▶ _AIM OF THE TASK_: Going from the top of the data below, give again each line through the one containing "diesem abschließenden Kapitel", both ends kept.

▶ _MATERIAL FOR THE TASK_:
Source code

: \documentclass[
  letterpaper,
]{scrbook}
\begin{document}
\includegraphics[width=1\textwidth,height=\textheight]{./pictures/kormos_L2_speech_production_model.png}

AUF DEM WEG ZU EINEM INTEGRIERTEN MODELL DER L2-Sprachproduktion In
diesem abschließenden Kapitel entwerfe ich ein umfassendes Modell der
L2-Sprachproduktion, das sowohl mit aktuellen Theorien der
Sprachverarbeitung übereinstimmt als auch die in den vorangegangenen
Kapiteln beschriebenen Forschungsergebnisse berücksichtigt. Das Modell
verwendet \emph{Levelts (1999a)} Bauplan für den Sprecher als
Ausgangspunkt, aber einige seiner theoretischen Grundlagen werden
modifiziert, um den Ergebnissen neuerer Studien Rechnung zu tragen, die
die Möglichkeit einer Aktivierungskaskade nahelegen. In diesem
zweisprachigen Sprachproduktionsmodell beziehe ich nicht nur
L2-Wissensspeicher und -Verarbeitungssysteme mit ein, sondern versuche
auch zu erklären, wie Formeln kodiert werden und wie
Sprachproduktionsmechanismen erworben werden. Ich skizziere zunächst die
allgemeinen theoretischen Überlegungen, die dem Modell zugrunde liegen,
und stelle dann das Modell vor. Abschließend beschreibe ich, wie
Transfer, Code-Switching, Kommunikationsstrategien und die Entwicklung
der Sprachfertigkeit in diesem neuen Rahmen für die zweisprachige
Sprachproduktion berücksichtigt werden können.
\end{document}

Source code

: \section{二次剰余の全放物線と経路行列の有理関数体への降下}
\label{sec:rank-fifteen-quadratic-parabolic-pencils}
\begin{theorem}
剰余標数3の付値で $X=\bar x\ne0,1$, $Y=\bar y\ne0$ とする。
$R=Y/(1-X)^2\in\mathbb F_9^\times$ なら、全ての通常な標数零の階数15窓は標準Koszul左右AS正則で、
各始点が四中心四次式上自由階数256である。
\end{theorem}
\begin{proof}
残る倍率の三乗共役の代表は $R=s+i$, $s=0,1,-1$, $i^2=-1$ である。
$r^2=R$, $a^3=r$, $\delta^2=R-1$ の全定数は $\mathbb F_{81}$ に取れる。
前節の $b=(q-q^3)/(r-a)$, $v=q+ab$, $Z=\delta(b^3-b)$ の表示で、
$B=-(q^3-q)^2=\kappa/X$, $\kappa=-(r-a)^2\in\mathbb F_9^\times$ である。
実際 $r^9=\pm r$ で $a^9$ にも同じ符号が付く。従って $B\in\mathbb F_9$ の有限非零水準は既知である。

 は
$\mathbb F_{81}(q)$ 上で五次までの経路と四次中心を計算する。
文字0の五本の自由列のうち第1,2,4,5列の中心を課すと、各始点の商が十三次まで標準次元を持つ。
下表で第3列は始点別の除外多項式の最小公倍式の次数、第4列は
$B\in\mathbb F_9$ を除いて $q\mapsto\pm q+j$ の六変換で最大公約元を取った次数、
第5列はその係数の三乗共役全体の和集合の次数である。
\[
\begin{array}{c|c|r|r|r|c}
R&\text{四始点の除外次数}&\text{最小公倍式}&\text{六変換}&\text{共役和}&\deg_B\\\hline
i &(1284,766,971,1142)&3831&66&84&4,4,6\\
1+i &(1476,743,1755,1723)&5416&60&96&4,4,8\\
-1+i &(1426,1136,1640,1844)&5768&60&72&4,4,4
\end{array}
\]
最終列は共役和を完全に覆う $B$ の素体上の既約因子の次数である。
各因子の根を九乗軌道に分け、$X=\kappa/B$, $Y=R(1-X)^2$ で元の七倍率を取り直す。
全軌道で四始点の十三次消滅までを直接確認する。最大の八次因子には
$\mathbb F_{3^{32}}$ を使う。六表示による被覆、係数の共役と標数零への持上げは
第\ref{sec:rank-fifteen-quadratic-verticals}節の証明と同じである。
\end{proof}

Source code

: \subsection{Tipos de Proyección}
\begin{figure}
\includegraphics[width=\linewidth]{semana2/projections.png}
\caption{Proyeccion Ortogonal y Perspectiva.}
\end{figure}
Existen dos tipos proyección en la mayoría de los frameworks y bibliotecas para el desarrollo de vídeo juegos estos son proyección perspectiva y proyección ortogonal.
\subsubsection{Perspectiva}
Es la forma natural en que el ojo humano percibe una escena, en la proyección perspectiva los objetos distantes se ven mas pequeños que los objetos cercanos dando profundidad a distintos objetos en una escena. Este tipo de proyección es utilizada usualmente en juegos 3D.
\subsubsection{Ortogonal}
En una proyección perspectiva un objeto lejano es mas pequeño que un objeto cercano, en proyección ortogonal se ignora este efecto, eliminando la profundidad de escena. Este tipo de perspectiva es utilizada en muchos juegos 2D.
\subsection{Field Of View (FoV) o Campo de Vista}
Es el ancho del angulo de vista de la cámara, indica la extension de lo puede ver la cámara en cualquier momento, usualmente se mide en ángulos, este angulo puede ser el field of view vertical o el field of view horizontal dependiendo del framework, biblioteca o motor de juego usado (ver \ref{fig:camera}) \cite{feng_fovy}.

▶ _ANSWER FOR THIS EXERCISE_:
Source code

: \documentclass[
  letterpaper,
]{scrbook}
\begin{document}
\includegraphics[width=1\textwidth,height=\textheight]{./pictures/kormos_L2_speech_production_model.png}

AUF DEM WEG ZU EINEM INTEGRIERTEN MODELL DER L2-Sprachproduktion In
diesem abschließenden Kapitel entwerfe ich ein umfassendes Modell der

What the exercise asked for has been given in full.